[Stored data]
-*-*-

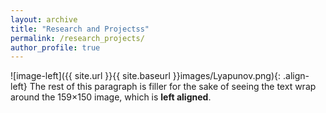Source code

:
 ```yaml
---
layout: archive
title: "Research and Projectss"
permalink: /research_projects/
author_profile: true
---
```



![image-left]({{ site.url }}{{ site.baseurl }}images/Lyapunov.png){: .align-left} The rest of this paragraph is filler for the sake of seeing the text wrap around the 159×150 image, which is **left aligned**.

-*-*-

WORK TO COMPLETE -> The entries above need to be repeated word for word, minus their pictures.

ANSWER TO THE EXERCISE ->
Source code

:
 ```yaml
---
layout: archive
title: "Research and Projectss"
permalink: /research_projects/
author_profile: true
---
```



![image-left]({{ site.url }}{{ site.baseurl }}images/Lyapunov.png){: .align-left} The rest of this paragraph is filler for the sake of seeing the text wrap around the 159×150 image, which is **left aligned**.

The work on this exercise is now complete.